**About this task:** Pick out each line below containing "docs".

**Material for this exercise:**
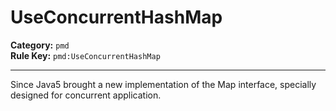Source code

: # UseConcurrentHashMap
**Category:** `pmd`<br/>
**Rule Key:** `pmd:UseConcurrentHashMap`<br/>


-----

Since Java5 brought a new implementation of the Map interface, specially designed for concurrent application.
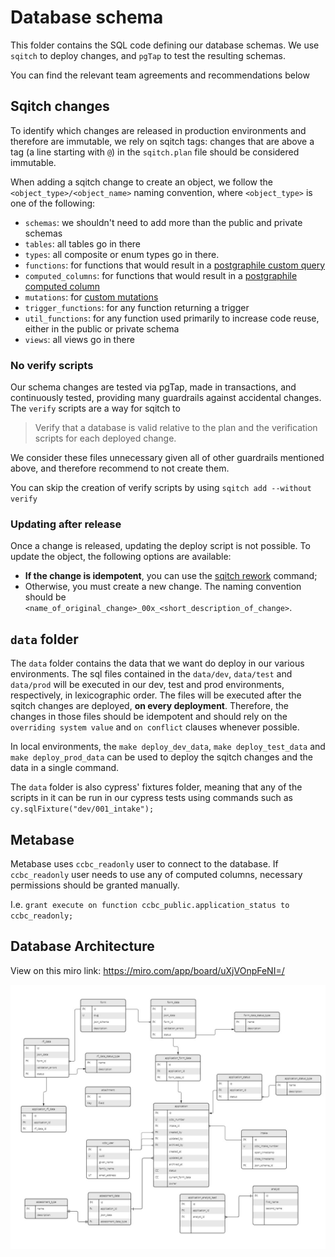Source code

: # Database schema

This folder contains the SQL code defining our database schemas. We use `sqitch` to deploy changes, and `pgTap` to test the resulting schemas.

You can find the relevant team agreements and recommendations below

## Sqitch changes

To identify which changes are released in production environments and therefore are immutable, we rely on sqitch tags: changes that are above a tag (a line starting with `@`) in the `sqitch.plan` file should be considered immutable.

When adding a sqitch change to create an object, we follow the `<object_type>/<object_name>` naming convention, where `<object_type>` is one of the following:

- `schemas`: we shouldn't need to add more than the public and private schemas
- `tables`: all tables go in there
- `types`: all composite or enum types go in there.
- `functions`: for functions that would result in a [postgraphile custom query](https://www.graphile.org/postgraphile/custom-queries/)
- `computed_columns`: for functions that would result in a [postgraphile computed column](https://www.graphile.org/postgraphile/computed-columns/)
- `mutations`: for [custom mutations](https://www.graphile.org/postgraphile/custom-mutations/)
- `trigger_functions`: for any function returning a trigger
- `util_functions`: for any function used primarily to increase code reuse, either in the public or private schema
- `views`: all views go in there

### No verify scripts

Our schema changes are tested via pgTap, made in transactions, and continuously tested, providing many guardrails against accidental changes.
The `verify` scripts are a way for sqitch to

> Verify that a database is valid relative to the plan and the verification scripts for each deployed change.

We consider these files unnecessary given all of other guardrails mentioned above, and therefore recommend to not create them.

You can skip the creation of verify scripts by using `sqitch add --without verify`

### Updating after release

Once a change is released, updating the deploy script is not possible. To update the object, the following options are available:

- **If the change is idempotent**, you can use the [sqitch rework](https://sqitch.org/docs/manual/sqitch-rework/) command;
- Otherwise, you must create a new change. The naming convention should be `<name_of_original_change>_00x_<short_description_of_change>`.

## `data` folder

The `data` folder contains the data that we want do deploy in our various environments. The sql files contained in the `data/dev`, `data/test` and `data/prod` will be executed in our dev, test and prod environments, respectively, in lexicographic order. The files will be executed after the sqitch changes are deployed, **on every deployment**. Therefore, the changes in those files should be idempotent and should rely on the `overriding system value` and `on conflict` clauses whenever possible.

In local environments, the `make deploy_dev_data`, `make deploy_test_data` and `make deploy_prod_data` can be used to deploy the sqitch changes and the data in a single command.

The `data` folder is also cypress' fixtures folder, meaning that any of the scripts in it can be run in our cypress tests using commands such as `cy.sqlFixture("dev/001_intake");`

## Metabase

Metabase uses `ccbc_readonly` user to connect to the database. If `ccbc_readonly` user needs to use any of computed columns, necessary permissions should be granted manually.

I.e. `grant execute on function ccbc_public.application_status to ccbc_readonly;`

## Database Architecture

View on this miro link: https://miro.com/app/board/uXjVOnpFeNI=/

![Alternatively check out this image](../docs/images/db-architecture.jpg)
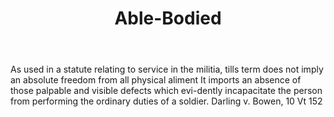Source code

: ---
title: Able-Bodied
permalink: "/definitions/able-bodied.html"
body: As used in a statute relating to service in the militia, tills term does not
  imply an absolute freedom from all physical aliment It imports an absence of those
  palpable and visible defects which evi-dently incapacitate the person from performing
  the ordinary duties of a soldier. Darling v. Bowen, 10 Vt 152
published_at: '2018-07-07'
layout: post
---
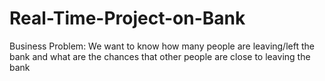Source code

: # Real-Time-Project-on-Bank
Business Problem: We want to know how many people are leaving/left the bank and what are the chances that other people are close to leaving the bank
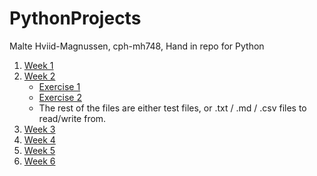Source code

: # PythonProjects
 Malte Hviid-Magnussen, cph-mh748, Hand in repo for Python

1. [Week 1](https://github.com/MalteMagnussen/PythonProjects/blob/master/week1/01%20Exercise.ipynb)
2. [Week 2](https://github.com/MalteMagnussen/PythonProjects/blob/master/week2/Exercises)
    - [Exercise 1](https://github.com/MalteMagnussen/PythonProjects/blob/master/week2/Exercises/one.py)
    - [Exercise 2](https://github.com/MalteMagnussen/PythonProjects/blob/master/week2/Exercises/utils.py)
    - The rest of the files are either test files, or .txt / .md / .csv files to read/write from. 
3. [Week 3](https://github.com/MalteMagnussen/PythonProjects/tree/master/week3/Exercises)
4. [Week 4](https://github.com/MalteMagnussen/PythonProjects/tree/master/week4/Exercises)
5. [Week 5](https://github.com/MalteMagnussen/PythonProjects/tree/master/week5/exercises)
6. [Week 6](https://github.com/MalteMagnussen/PythonProjects/tree/master/week6/exercises)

**Answer to this task:**
- **If the change is idempotent**, you can use the [sqitch rework](https://sqitch.org/docs/manual/sqitch-rework/) command;
![Alternatively check out this image](../docs/images/db-architecture.jpg)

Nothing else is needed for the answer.